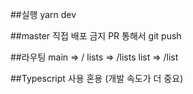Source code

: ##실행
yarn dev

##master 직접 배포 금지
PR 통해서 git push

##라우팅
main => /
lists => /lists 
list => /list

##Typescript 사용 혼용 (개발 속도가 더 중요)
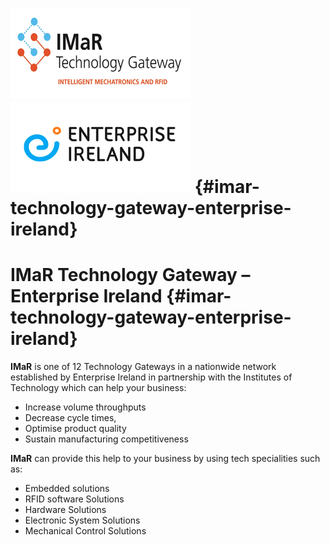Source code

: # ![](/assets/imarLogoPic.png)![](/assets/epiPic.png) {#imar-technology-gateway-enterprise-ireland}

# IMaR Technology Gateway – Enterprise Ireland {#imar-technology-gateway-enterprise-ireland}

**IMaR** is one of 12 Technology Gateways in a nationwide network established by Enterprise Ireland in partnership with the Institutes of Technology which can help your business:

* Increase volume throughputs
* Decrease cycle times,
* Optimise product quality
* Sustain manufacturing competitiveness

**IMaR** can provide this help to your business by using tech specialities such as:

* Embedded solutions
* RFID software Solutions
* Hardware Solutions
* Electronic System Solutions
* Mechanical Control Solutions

..........

What to work on:
Exactly as they stand in the records above, print the lines from the one containing "Optimise product quality" through the final line, inclusive.

Task response:
* Optimise product quality
* Sustain manufacturing competitiveness

**IMaR** can provide this help to your business by using tech specialities such as:

* Embedded solutions
* RFID software Solutions
* Hardware Solutions
* Electronic System Solutions
* Mechanical Control Solutions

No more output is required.